* [YOUR ASSIGNMENT]
Where does the word "MongoDB" show up in the records? Copy every line that holds it.

(Beginning of DATA PROVIDED)

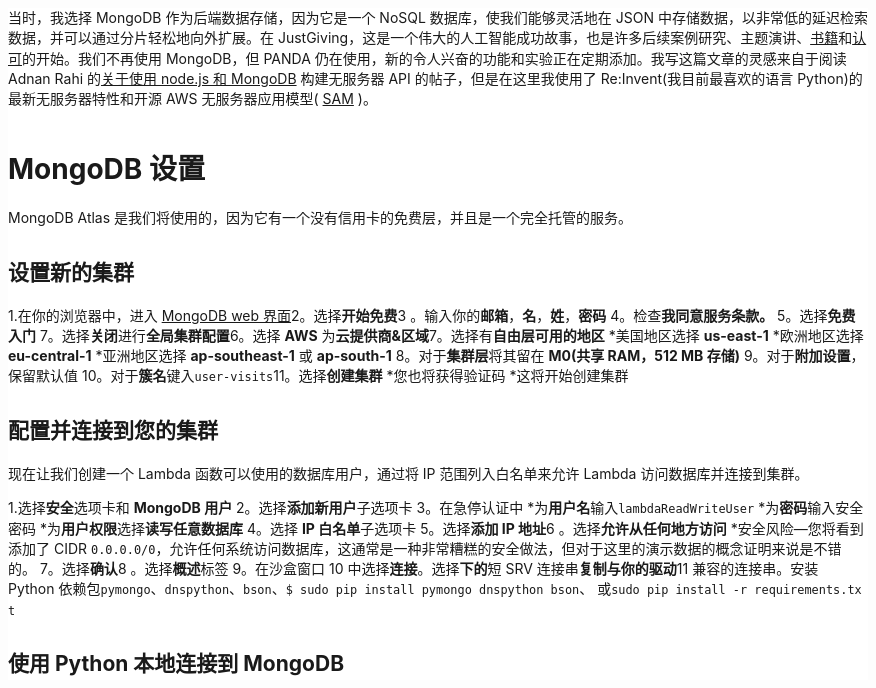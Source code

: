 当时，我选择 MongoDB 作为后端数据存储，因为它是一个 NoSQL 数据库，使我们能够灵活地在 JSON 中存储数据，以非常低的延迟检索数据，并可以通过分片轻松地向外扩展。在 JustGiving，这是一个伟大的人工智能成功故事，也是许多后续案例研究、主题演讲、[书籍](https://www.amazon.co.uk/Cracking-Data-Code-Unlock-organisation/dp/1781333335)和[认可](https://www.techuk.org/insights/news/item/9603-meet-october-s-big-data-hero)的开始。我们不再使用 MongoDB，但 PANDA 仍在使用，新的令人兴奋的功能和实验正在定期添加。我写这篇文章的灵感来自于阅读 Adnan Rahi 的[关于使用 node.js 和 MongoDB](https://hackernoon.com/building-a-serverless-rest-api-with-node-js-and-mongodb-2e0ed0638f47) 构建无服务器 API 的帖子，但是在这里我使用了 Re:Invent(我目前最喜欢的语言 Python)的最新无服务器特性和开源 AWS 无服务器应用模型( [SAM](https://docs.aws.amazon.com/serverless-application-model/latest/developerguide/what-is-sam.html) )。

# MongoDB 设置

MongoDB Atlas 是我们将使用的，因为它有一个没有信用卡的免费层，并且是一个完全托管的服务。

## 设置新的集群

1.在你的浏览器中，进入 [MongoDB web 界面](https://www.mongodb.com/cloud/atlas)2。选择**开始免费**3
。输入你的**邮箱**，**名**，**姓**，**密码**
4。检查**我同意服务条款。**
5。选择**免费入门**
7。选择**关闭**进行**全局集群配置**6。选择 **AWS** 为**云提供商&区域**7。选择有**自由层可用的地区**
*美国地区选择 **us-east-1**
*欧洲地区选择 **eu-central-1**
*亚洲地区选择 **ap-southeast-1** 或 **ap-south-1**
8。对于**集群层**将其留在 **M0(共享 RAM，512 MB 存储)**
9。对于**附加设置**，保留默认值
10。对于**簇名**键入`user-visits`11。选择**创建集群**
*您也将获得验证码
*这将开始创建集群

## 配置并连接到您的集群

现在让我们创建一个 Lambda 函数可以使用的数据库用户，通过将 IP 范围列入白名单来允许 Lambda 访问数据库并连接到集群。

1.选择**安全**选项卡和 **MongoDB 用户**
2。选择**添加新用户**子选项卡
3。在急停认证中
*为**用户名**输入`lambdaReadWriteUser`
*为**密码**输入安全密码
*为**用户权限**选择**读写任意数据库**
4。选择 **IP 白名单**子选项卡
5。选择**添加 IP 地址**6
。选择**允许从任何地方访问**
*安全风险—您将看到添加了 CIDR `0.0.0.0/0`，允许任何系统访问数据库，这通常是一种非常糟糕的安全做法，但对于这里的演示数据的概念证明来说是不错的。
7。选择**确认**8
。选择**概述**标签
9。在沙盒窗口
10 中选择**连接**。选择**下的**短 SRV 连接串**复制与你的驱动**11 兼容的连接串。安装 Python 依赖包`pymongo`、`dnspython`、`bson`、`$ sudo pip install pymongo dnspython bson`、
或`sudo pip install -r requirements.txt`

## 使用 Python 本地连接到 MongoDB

(End of DATA PROVIDED)
(Beginning of DATA PROVIDED)

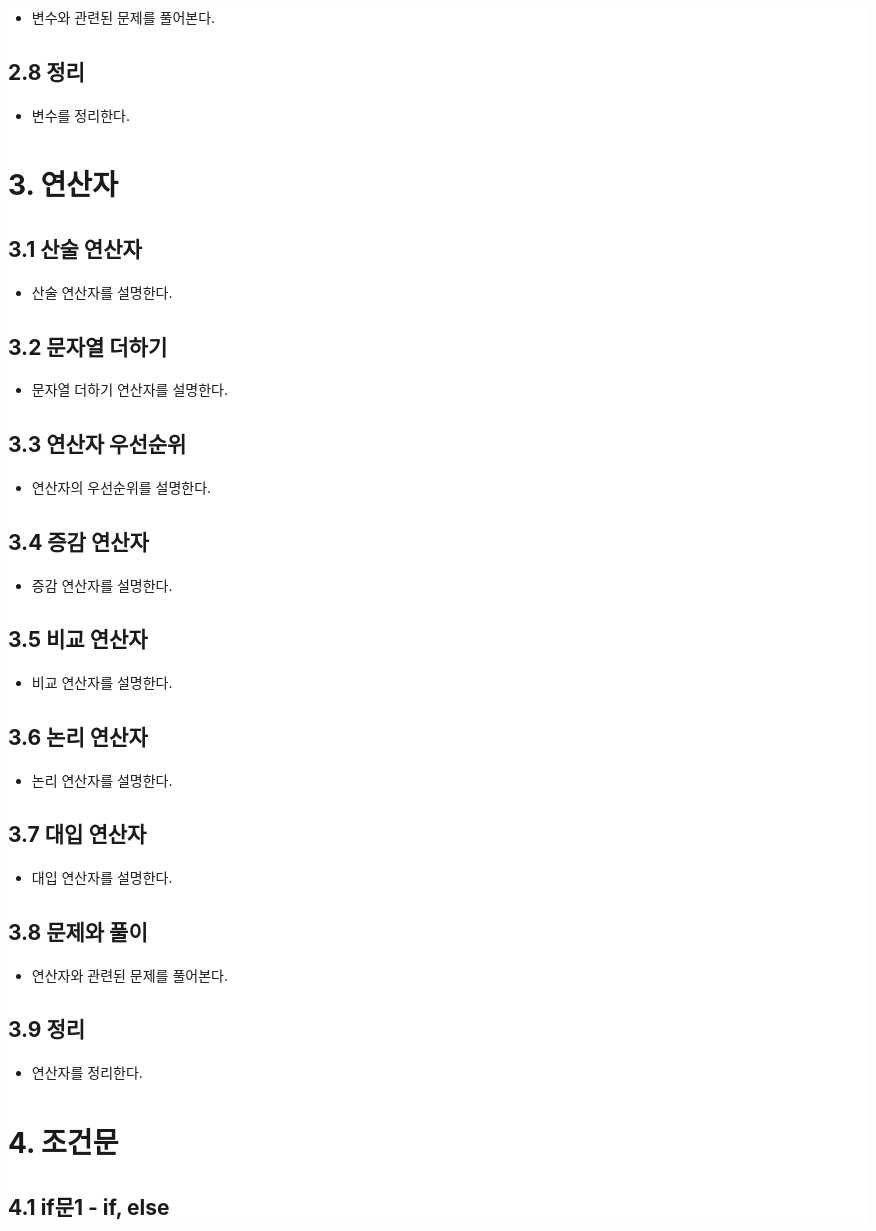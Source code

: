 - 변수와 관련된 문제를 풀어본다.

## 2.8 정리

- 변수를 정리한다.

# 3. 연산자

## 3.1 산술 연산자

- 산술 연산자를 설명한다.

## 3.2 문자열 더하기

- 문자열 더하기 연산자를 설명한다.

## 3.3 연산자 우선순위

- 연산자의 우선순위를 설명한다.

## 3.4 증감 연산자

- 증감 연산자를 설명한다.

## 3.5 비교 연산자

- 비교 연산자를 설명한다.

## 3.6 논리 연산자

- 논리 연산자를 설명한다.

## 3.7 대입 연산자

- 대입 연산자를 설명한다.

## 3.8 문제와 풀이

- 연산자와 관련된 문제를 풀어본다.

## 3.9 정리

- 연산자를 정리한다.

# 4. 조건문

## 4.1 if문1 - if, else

(End of DATA PROVIDED)

* [SOLUTION TO THIS PROBLEM]
: 当时，我选择 MongoDB 作为后端数据存储，因为它是一个 NoSQL 数据库，使我们能够灵活地在 JSON 中存储数据，以非常低的延迟检索数据，并可以通过分片轻松地向外扩展。在 JustGiving，这是一个伟大的人工智能成功故事，也是许多后续案例研究、主题演讲、[书籍](https://www.amazon.co.uk/Cracking-Data-Code-Unlock-organisation/dp/1781333335)和[认可](https://www.techuk.org/insights/news/item/9603-meet-october-s-big-data-hero)的开始。我们不再使用 MongoDB，但 PANDA 仍在使用，新的令人兴奋的功能和实验正在定期添加。我写这篇文章的灵感来自于阅读 Adnan Rahi 的[关于使用 node.js 和 MongoDB](https://hackernoon.com/building-a-serverless-rest-api-with-node-js-and-mongodb-2e0ed0638f47) 构建无服务器 API 的帖子，但是在这里我使用了 Re:Invent(我目前最喜欢的语言 Python)的最新无服务器特性和开源 AWS 无服务器应用模型( [SAM](https://docs.aws.amazon.com/serverless-application-model/latest/developerguide/what-is-sam.html) )。
# MongoDB 设置
MongoDB Atlas 是我们将使用的，因为它有一个没有信用卡的免费层，并且是一个完全托管的服务。
1.在你的浏览器中，进入 [MongoDB web 界面](https://www.mongodb.com/cloud/atlas)2。选择**开始免费**3
1.选择**安全**选项卡和 **MongoDB 用户**
## 使用 Python 本地连接到 MongoDB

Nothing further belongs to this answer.